• PROBLEM REQUIREMENTS: Count every line in the records below that contains the string "stack". Report that number alone.

[ENTRIES PROVIDED]

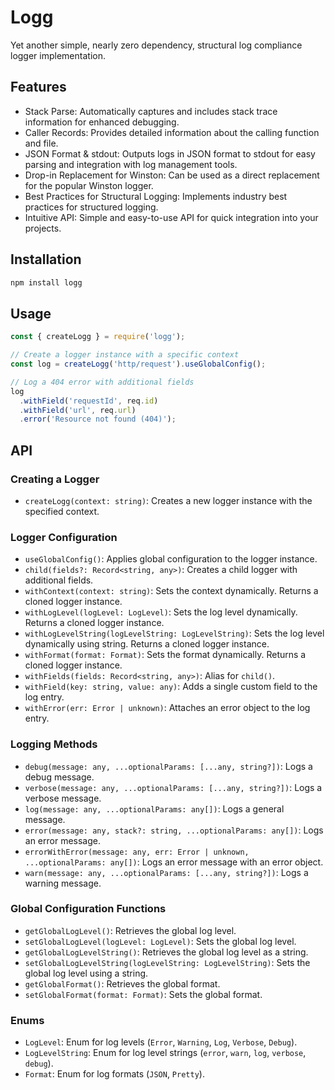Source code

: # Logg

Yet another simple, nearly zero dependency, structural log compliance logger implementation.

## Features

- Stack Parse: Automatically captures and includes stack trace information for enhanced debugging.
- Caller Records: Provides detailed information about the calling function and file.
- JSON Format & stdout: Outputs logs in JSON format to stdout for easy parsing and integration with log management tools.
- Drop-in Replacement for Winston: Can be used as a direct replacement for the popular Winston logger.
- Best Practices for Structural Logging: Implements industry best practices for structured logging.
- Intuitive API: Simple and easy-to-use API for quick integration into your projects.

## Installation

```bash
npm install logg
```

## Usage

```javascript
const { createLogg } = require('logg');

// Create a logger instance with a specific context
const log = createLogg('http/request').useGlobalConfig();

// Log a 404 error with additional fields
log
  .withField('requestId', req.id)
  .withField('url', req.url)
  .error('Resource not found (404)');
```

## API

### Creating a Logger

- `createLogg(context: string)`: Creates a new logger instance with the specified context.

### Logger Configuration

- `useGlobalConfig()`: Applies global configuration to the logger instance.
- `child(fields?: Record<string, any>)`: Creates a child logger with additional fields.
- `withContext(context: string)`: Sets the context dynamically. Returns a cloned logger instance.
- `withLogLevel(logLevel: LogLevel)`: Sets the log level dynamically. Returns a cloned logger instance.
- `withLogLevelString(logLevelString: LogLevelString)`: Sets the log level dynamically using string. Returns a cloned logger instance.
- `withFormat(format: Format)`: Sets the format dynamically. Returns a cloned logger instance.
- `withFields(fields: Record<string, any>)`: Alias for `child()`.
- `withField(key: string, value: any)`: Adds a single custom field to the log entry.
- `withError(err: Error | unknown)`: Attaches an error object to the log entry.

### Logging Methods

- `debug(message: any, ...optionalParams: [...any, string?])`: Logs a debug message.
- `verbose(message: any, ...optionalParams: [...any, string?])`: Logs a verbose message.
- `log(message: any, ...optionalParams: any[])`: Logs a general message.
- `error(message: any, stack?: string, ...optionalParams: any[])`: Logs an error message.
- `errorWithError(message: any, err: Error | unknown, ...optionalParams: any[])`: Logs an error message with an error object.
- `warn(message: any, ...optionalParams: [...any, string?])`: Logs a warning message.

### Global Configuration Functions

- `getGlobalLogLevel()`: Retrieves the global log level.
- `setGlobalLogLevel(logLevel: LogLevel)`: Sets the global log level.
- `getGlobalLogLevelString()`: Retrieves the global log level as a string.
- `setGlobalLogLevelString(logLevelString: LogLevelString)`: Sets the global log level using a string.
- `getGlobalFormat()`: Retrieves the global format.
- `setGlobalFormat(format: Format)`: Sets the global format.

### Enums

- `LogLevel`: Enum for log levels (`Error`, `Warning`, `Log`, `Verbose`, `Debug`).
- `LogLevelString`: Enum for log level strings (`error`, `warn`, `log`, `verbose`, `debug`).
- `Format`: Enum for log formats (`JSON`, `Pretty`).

[/ENTRIES PROVIDED]
[ENTRIES PROVIDED]

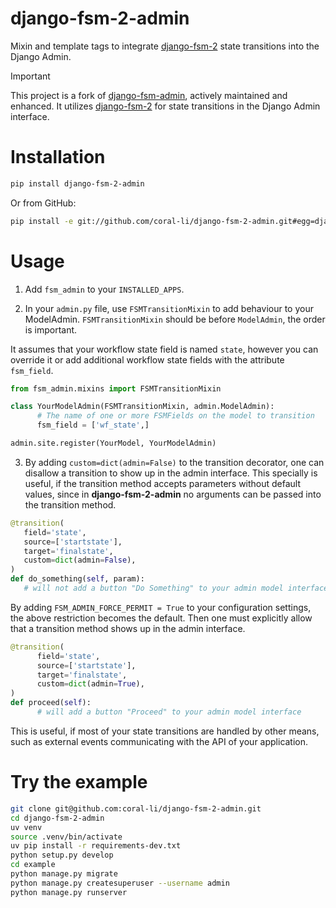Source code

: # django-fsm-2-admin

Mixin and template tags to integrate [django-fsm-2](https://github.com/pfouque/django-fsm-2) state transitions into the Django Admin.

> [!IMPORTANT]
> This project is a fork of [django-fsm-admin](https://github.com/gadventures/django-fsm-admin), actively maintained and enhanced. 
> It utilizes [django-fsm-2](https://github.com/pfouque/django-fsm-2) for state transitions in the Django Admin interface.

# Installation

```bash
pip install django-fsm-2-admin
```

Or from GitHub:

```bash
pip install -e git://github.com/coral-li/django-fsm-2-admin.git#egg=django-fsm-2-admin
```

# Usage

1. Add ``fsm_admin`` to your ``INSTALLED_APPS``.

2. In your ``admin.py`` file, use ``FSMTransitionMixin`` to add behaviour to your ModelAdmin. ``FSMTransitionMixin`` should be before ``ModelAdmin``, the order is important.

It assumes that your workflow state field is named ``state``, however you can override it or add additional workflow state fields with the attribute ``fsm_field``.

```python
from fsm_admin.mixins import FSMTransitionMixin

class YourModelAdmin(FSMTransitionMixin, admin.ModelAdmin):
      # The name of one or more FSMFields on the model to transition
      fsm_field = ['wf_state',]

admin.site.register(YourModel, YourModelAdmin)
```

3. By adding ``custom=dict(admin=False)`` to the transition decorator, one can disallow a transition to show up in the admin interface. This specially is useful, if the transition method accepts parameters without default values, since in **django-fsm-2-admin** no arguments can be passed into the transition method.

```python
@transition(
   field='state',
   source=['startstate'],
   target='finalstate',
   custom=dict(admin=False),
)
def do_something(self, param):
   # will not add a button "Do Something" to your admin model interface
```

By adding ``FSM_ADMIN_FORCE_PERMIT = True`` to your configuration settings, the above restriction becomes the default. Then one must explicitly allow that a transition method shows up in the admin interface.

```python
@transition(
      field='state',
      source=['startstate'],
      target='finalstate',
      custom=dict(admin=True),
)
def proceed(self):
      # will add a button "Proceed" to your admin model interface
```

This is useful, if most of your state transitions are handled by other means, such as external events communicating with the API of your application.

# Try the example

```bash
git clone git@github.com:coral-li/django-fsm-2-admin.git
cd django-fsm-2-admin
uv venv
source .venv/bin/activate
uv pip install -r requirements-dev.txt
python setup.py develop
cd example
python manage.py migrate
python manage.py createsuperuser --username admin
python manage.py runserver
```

[/ENTRIES PROVIDED]

• FINAL ANSWER: 2